I did end up deleting quite a lot of them but there were a few that were decent and one I quite liked. I thought that was quite a reasonable haul in the circumstances. The sun was shining today and the light beneath the trees was beautiful. I took multiple shots to try and capture it but failed miserably for the most part. This was the only one I liked.
This section of the park is separated from the main part by a road and is more woodland than parkland but running through it are tram tracks. I had noticed these before and assumed they were no longer in use until about a week ago when I saw the number 10 tram heading into the park. As far as I can see the tracks through the park bypass a street that is too narrow for the trams and exit on a wider street further along, but looking at the satellite images the tracks do seem to meander a little through the park as though the planners thought it might be nice to have a few extra scenic moments on your journey. I waited by the tracks to see if a tram would come along and a few minutes later the number 10 showed up.
The park is the site of one of Sofia’s many grandiose communist monuments, the ‘Brotherly Mound’ – a less than inspiring translation of Братска могила. I suppose it could also be the ‘Hill of Brotherhood’. This is a complex monument. While it commemorates Bulgarian partisans who fought against the Nazis during the Second World War it also commemorates the role of the Soviet Union and the Red Army as ‘liberators’ of Bulgaria and the Communist Party as the leaders of the people. Through the inscription on the central obelisk from Bulgarian national hero Hristo Botev it also claims Bulgaria’s communists as successors of Botev’s fight for Bulgarian freedom. Botev led an abortive uprising against the Ottomans in 1876 and was killed in the fighting. The inscription reads ‘Тоз, който падне в бой за свобода, той не умира’ which translates as ‘He who falls in a fight for freedom never dies’.
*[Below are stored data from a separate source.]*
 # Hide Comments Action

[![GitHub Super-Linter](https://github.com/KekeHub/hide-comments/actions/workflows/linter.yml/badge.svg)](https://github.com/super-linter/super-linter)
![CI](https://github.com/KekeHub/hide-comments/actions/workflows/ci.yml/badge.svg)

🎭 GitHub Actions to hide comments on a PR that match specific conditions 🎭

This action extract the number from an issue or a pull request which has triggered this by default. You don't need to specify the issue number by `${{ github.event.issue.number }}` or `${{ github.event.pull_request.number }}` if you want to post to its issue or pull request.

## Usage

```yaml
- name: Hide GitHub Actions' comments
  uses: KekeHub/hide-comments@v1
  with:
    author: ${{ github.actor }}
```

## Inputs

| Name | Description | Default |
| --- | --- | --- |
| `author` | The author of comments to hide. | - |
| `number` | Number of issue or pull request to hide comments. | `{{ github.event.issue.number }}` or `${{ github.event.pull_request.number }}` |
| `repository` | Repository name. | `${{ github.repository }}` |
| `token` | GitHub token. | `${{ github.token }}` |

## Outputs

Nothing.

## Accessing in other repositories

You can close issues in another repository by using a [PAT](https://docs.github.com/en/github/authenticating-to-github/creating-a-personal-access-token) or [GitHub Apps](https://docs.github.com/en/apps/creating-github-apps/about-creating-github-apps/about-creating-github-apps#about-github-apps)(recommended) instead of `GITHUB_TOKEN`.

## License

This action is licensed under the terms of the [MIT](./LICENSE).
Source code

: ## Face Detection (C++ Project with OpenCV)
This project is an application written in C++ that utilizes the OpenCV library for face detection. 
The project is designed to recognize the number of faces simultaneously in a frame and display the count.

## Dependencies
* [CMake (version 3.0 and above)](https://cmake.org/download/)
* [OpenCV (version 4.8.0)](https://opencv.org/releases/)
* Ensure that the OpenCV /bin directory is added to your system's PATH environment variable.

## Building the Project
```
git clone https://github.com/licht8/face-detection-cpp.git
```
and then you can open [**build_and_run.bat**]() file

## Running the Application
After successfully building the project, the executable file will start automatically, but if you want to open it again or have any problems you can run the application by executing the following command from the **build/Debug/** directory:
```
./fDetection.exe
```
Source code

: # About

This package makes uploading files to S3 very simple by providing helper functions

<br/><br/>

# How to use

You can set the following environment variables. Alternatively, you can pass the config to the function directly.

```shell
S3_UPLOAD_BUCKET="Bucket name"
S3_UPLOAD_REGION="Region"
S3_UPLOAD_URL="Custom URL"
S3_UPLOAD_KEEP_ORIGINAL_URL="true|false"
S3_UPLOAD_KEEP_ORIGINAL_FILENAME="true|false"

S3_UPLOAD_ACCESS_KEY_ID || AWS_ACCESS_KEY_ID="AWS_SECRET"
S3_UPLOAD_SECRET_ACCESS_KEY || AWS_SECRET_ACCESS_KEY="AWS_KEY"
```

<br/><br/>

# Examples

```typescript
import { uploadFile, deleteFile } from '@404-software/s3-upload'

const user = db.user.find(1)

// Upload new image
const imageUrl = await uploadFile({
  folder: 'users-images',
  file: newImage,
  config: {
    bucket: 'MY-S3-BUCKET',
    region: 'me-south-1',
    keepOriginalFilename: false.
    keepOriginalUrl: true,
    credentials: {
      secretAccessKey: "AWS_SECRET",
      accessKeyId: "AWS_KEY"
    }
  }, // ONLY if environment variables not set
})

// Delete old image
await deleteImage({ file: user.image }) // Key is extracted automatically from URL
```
I believe there were proposals to demolish or remove the monument after the fall of communism but it is still standing though in poor repair. When I was there today there were a couple of floral tributes at the foot of the obelisk, presumably placed there on June 2, the day when Bulgarians commemorate Botev. (The second picture I shot in portrait mode but while playing with it later I decided I liked the extreme angle of this landscape version.)
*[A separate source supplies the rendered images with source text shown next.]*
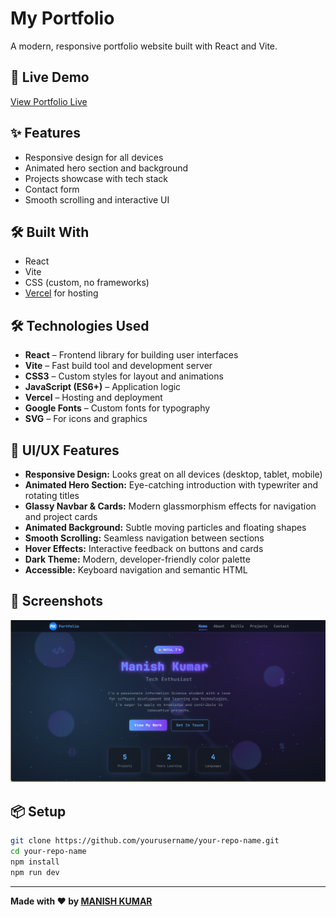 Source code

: # My Portfolio

A modern, responsive portfolio website built with React and Vite.

## 🚀 Live Demo

[View Portfolio Live](https://your-vercel-url.vercel.app)

## ✨ Features

- Responsive design for all devices
- Animated hero section and background
- Projects showcase with tech stack
- Contact form
- Smooth scrolling and interactive UI

## 🛠️ Built With

- React
- Vite
- CSS (custom, no frameworks)
- [Vercel](https://vercel.com/) for hosting

## 🛠️ Technologies Used

- **React** – Frontend library for building user interfaces
- **Vite** – Fast build tool and development server
- **CSS3** – Custom styles for layout and animations
- **JavaScript (ES6+)** – Application logic
- **Vercel** – Hosting and deployment
- **Google Fonts** – Custom fonts for typography
- **SVG** – For icons and graphics

## 🎨 UI/UX Features

- **Responsive Design:** Looks great on all devices (desktop, tablet, mobile)
- **Animated Hero Section:** Eye-catching introduction with typewriter and rotating titles
- **Glassy Navbar & Cards:** Modern glassmorphism effects for navigation and project cards
- **Animated Background:** Subtle moving particles and floating shapes
- **Smooth Scrolling:** Seamless navigation between sections
- **Hover Effects:** Interactive feedback on buttons and cards
- **Dark Theme:** Modern, developer-friendly color palette
- **Accessible:** Keyboard navigation and semantic HTML

## 📸 Screenshots

<!-- Add screenshots here -->
![Screenshot](./src/assets/screenshot.png)

## 📦 Setup

```bash
git clone https://github.com/yourusername/your-repo-name.git
cd your-repo-name
npm install
npm run dev
```

---

**Made with ❤️ by [MANISH KUMAR](https://your-link.com)**
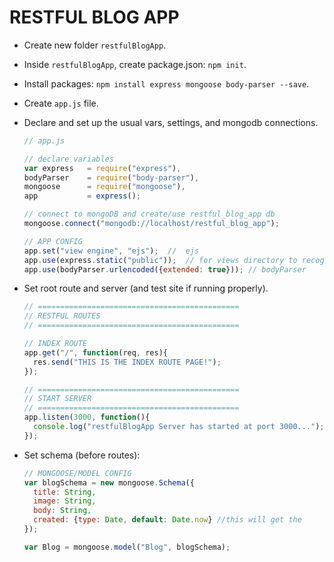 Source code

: # RESTFUL BLOG APP

* Create new folder `restfulBlogApp`. 

* Inside `restfulBlogApp`, create package.json: `npm init`.

* Install packages: `npm install express mongoose body-parser --save`.

* Create `app.js` file.

* Declare and set up the usual vars, settings, and mongodb connections.

  ```javascript
  // app.js

  // declare variables
  var express   = require("express"),
  bodyParser    = require("body-parser"),
  mongoose      = require("mongoose"),
  app           = express();

  // connect to mongoDB and create/use restful_blog_app db
  mongoose.connect("mongodb://localhost/restful_blog_app");

  // APP CONFIG
  app.set("view engine", "ejs");  //  ejs
  app.use(express.static("public"));  // for views directory to recognize
  app.use(bodyParser.urlencoded({extended: true})); // bodyParser
  ```

* Set root route and server (and test site if running properly).

  ```javascript
  // =============================================
  // RESTFUL ROUTES
  // =============================================

  // INDEX ROUTE
  app.get("/", function(req, res){
    res.send("THIS IS THE INDEX ROUTE PAGE!");
  });

  // =============================================
  // START SERVER
  // =============================================
  app.listen(3000, function(){
    console.log("restfulBlogApp Server has started at port 3000...");
  });
  ```

* Set schema (before routes):

  ```javascript
  // MONGOOSE/MODEL CONFIG
  var blogSchema = new mongoose.Schema({
    title: String,
    image: String,
    body: String,
    created: {type: Date, default: Date.now} //this will get the 
  });

  var Blog = mongoose.model("Blog", blogSchema);
  ```

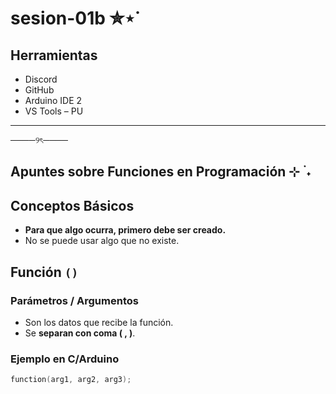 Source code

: # sesion-01b ✮⋆˙

## Herramientas

* Discord
* GitHub
* Arduino IDE 2
* VS Tools – PU

***

────୨ৎ────

## Apuntes sobre Funciones en Programación ⊹ ࣪ ˖

## Conceptos Básicos

* **Para que algo ocurra, primero debe ser creado.**  
* No se puede usar algo que no existe.
  
## Función `()`

### Parámetros / Argumentos

* Son los datos que recibe la función.
* Se **separan con coma ( , )**.

### Ejemplo en C/Arduino

```cpp
function(arg1, arg2, arg3); 
```
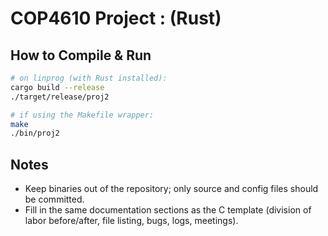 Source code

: # COP4610 Project <N>: <Short Title> (Rust)

## How to Compile & Run
```bash
# on linprog (with Rust installed):
cargo build --release
./target/release/proj2

# if using the Makefile wrapper:
make
./bin/proj2
```

## Notes
- Keep binaries out of the repository; only source and config files should be committed.
- Fill in the same documentation sections as the C template (division of labor before/after, file listing, bugs, logs, meetings).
I have a surprising number of pictures of rubbish bins. I’m not sure what that says about me if anything. Apart from the bright colours and somewhat sculptural look of these three bins I liked the juxtaposition with the very drab and formal sculpture in the background.
This is my favourite shot of the day taken near the CSKA training pitches. You can see the CSKA graffiti on the building in the centre. This is another type of picture I seem to have a lot of. Apparently a cyclist riding through the frame appeals to me. The success of these is largely down to luck rather than judgement. I saw the cyclist coming and got in position. From then on it’s a matter of hoping that you have the right shutter speed for the speed of the cyclist – enough to generate some motion blur, not so much the details disappear. In this case it could have been a little slower but it’s near enough. You also have to be lucky to get the bicycle in the right position in the frame – shoot too soon and half the bike will be missing, too late and the bike will be too central or even leaving the frame entirely. This one was just about perfect. That the woman is fiddling with her backpack as she rides is a nice bonus since it gives her a very dynamic posture.
And finally… just beyond the park exit on Boulevard Tsarigradsko shose is the Eagle Bridge. It sounds quite grand and it has sculpted eagles and elaborate railings. But it’s only around twenty feet long which does spoil the effect. Sofia unlike many cities is not built on a river so what the Eagle Bridge crosses is more of a stream running in a culvert than a real river. This picture is of one of the four bronze eagles that stand at the four corners of the bridge together with one of the large street lights that illuminate the Boulevard. I though they made a nice pair.